» SUPPLIED MATERIAL
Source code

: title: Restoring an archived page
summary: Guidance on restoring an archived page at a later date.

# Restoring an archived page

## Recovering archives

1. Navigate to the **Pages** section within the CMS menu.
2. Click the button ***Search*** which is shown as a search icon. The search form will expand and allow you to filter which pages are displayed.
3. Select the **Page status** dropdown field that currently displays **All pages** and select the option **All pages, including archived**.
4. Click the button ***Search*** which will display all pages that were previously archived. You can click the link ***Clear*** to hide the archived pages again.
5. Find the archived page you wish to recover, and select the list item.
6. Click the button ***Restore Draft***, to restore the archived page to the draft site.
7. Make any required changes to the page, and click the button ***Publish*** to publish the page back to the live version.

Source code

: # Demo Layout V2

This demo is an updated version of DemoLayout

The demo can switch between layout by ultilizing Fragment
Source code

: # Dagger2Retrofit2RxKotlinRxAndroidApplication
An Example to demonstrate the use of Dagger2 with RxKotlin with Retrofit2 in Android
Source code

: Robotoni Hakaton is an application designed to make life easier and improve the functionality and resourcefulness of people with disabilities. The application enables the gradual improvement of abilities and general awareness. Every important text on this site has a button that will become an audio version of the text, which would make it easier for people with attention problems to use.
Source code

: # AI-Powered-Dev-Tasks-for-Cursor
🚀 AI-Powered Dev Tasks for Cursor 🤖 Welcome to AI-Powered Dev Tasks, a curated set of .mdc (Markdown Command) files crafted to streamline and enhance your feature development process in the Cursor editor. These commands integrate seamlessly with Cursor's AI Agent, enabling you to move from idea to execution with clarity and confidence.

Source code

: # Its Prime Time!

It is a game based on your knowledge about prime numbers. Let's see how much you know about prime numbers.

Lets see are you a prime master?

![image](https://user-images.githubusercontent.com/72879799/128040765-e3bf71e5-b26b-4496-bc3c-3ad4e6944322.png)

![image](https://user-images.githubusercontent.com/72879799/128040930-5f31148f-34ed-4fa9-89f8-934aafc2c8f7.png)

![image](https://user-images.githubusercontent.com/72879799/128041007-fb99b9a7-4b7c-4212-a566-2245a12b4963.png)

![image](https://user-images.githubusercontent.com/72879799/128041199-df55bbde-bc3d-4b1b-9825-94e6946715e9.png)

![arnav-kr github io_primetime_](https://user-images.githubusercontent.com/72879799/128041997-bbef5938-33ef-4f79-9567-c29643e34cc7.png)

--

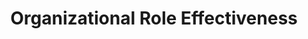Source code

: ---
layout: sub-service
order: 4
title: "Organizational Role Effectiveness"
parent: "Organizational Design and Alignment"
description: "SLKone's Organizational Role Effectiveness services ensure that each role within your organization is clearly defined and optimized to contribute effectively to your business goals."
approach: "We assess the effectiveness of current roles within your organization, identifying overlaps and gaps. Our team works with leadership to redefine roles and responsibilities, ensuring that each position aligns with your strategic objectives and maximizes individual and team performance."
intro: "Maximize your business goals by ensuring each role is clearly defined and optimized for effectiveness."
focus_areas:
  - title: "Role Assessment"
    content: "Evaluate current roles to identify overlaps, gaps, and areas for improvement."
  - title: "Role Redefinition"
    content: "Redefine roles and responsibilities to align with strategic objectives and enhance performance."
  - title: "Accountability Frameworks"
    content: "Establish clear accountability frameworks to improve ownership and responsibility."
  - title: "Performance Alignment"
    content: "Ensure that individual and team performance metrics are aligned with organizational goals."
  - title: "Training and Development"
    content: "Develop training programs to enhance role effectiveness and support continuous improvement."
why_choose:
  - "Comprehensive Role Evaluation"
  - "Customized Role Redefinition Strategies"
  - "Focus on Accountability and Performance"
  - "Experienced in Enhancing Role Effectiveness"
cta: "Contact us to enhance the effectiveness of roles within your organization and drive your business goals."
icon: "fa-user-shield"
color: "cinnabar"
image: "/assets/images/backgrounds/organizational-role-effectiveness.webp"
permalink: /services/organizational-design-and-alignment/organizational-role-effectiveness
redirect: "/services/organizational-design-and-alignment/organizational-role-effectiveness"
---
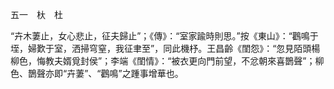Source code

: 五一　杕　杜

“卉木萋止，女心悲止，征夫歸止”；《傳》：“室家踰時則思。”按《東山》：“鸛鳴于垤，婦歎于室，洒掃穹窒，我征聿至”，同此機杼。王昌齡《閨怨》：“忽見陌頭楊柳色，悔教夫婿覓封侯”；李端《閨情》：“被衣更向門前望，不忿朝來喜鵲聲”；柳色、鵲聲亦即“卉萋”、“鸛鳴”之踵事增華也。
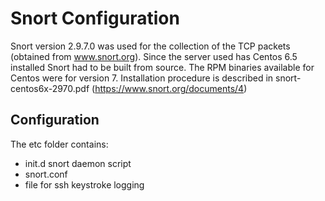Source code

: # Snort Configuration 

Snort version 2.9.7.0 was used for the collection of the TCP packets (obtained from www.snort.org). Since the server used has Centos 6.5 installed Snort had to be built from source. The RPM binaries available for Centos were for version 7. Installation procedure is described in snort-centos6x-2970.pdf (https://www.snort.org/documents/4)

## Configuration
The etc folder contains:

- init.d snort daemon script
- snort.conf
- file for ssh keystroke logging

» THE PROBLEM
The word "Search" may turn up on some lines of these records; say how many, with no other words.

» TASK SOLUTION
2